WORK TO BE COMPLETED ::
With the images removed, transcribe the listing that follows exactly.

DATA SHOWN ::
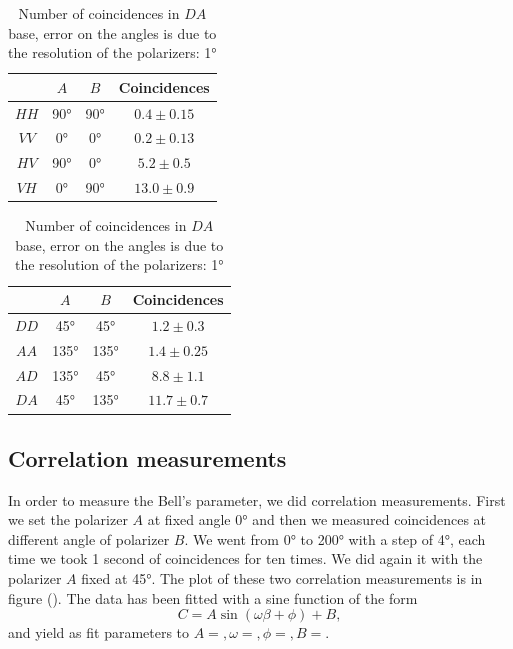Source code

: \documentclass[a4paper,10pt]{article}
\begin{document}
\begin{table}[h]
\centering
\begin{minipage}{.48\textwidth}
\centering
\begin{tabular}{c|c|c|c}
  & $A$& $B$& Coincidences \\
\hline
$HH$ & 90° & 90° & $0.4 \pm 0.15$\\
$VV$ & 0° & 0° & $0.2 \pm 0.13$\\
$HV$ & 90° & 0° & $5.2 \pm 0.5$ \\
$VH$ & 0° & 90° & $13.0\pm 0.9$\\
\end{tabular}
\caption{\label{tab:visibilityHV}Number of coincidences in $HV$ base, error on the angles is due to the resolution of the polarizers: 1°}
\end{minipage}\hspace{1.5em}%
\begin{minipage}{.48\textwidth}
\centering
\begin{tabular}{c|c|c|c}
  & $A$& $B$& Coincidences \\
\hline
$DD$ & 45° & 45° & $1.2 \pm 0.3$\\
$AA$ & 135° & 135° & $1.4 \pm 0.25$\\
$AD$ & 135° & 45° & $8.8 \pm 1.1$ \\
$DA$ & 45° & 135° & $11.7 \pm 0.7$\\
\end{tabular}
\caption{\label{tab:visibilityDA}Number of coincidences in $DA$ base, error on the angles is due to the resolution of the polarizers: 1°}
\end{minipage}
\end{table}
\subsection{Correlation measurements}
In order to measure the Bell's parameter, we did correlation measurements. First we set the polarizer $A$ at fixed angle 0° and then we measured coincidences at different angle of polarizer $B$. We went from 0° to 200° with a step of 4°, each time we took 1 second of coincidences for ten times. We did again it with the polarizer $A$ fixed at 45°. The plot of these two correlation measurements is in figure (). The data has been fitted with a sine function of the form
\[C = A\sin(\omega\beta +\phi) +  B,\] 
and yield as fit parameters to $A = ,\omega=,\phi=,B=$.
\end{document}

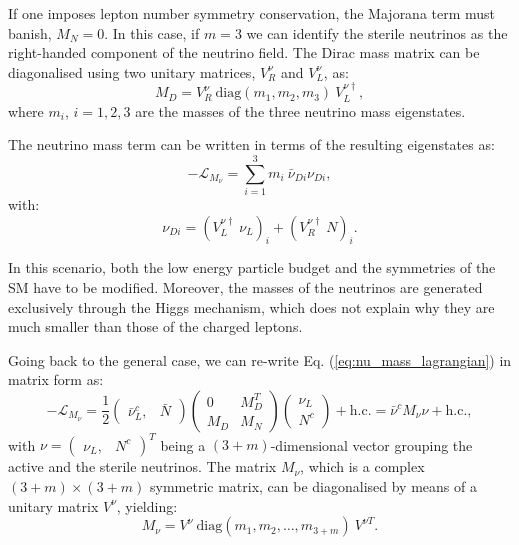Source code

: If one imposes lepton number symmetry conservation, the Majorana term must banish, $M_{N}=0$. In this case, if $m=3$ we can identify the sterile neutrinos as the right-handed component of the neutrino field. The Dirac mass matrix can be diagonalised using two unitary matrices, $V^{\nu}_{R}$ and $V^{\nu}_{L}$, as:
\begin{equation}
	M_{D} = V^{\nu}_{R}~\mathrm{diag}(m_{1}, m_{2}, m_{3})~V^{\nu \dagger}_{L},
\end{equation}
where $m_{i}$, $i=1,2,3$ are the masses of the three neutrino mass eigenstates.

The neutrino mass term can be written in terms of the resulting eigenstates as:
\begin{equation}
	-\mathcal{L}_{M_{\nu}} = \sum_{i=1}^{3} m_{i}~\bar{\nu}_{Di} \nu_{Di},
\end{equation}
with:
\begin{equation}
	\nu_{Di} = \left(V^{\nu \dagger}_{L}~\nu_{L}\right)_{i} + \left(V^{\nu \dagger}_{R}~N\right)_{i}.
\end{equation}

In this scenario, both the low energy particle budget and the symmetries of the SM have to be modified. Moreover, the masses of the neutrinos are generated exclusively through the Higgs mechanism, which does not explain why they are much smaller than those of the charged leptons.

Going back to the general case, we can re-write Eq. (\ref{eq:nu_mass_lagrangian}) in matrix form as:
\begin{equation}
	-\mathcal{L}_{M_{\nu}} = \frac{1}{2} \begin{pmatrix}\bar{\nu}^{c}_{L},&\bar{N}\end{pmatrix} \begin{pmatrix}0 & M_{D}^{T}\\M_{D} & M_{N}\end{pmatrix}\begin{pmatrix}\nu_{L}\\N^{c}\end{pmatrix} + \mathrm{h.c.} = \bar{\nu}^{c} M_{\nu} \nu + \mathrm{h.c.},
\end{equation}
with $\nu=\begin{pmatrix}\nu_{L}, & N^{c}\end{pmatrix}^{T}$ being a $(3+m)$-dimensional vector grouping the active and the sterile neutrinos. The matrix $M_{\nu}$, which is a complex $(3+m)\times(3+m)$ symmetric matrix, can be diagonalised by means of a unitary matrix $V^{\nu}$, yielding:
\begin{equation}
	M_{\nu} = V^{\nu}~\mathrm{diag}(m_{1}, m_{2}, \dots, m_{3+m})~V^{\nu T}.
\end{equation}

TASK RESPONSE ::
Source code

: \documentclass[a4paper,10pt]{article}
\begin{document}
\begin{table}[h]
\centering
\begin{minipage}{.48\textwidth}
\centering
\begin{tabular}{c|c|c|c}
  & $A$& $B$& Coincidences \\
\hline
$HH$ & 90° & 90° & $0.4 \pm 0.15$\\
$VV$ & 0° & 0° & $0.2 \pm 0.13$\\
$HV$ & 90° & 0° & $5.2 \pm 0.5$ \\
$VH$ & 0° & 90° & $13.0\pm 0.9$\\
\end{tabular}
\caption{\label{tab:visibilityHV}Number of coincidences in $HV$ base, error on the angles is due to the resolution of the polarizers: 1°}
\end{minipage}\hspace{1.5em}%
\begin{minipage}{.48\textwidth}
\centering
\begin{tabular}{c|c|c|c}
  & $A$& $B$& Coincidences \\
\hline
$DD$ & 45° & 45° & $1.2 \pm 0.3$\\
$AA$ & 135° & 135° & $1.4 \pm 0.25$\\
$AD$ & 135° & 45° & $8.8 \pm 1.1$ \\
$DA$ & 45° & 135° & $11.7 \pm 0.7$\\
\end{tabular}
\caption{\label{tab:visibilityDA}Number of coincidences in $DA$ base, error on the angles is due to the resolution of the polarizers: 1°}
\end{minipage}
\end{table}
\subsection{Correlation measurements}
In order to measure the Bell's parameter, we did correlation measurements. First we set the polarizer $A$ at fixed angle 0° and then we measured coincidences at different angle of polarizer $B$. We went from 0° to 200° with a step of 4°, each time we took 1 second of coincidences for ten times. We did again it with the polarizer $A$ fixed at 45°. The plot of these two correlation measurements is in figure (). The data has been fitted with a sine function of the form
\[C = A\sin(\omega\beta +\phi) +  B,\] 
and yield as fit parameters to $A = ,\omega=,\phi=,B=$.
\end{document}

Source code

: If one imposes lepton number symmetry conservation, the Majorana term must banish, $M_{N}=0$. In this case, if $m=3$ we can identify the sterile neutrinos as the right-handed component of the neutrino field. The Dirac mass matrix can be diagonalised using two unitary matrices, $V^{\nu}_{R}$ and $V^{\nu}_{L}$, as:
\begin{equation}
	M_{D} = V^{\nu}_{R}~\mathrm{diag}(m_{1}, m_{2}, m_{3})~V^{\nu \dagger}_{L},
\end{equation}
where $m_{i}$, $i=1,2,3$ are the masses of the three neutrino mass eigenstates.

The neutrino mass term can be written in terms of the resulting eigenstates as:
\begin{equation}
	-\mathcal{L}_{M_{\nu}} = \sum_{i=1}^{3} m_{i}~\bar{\nu}_{Di} \nu_{Di},
\end{equation}
with:
\begin{equation}
	\nu_{Di} = \left(V^{\nu \dagger}_{L}~\nu_{L}\right)_{i} + \left(V^{\nu \dagger}_{R}~N\right)_{i}.
\end{equation}

In this scenario, both the low energy particle budget and the symmetries of the SM have to be modified. Moreover, the masses of the neutrinos are generated exclusively through the Higgs mechanism, which does not explain why they are much smaller than those of the charged leptons.

Going back to the general case, we can re-write Eq. (\ref{eq:nu_mass_lagrangian}) in matrix form as:
\begin{equation}
	-\mathcal{L}_{M_{\nu}} = \frac{1}{2} \begin{pmatrix}\bar{\nu}^{c}_{L},&\bar{N}\end{pmatrix} \begin{pmatrix}0 & M_{D}^{T}\\M_{D} & M_{N}\end{pmatrix}\begin{pmatrix}\nu_{L}\\N^{c}\end{pmatrix} + \mathrm{h.c.} = \bar{\nu}^{c} M_{\nu} \nu + \mathrm{h.c.},
\end{equation}
with $\nu=\begin{pmatrix}\nu_{L}, & N^{c}\end{pmatrix}^{T}$ being a $(3+m)$-dimensional vector grouping the active and the sterile neutrinos. The matrix $M_{\nu}$, which is a complex $(3+m)\times(3+m)$ symmetric matrix, can be diagonalised by means of a unitary matrix $V^{\nu}$, yielding:
\begin{equation}
	M_{\nu} = V^{\nu}~\mathrm{diag}(m_{1}, m_{2}, \dots, m_{3+m})~V^{\nu T}.
\end{equation}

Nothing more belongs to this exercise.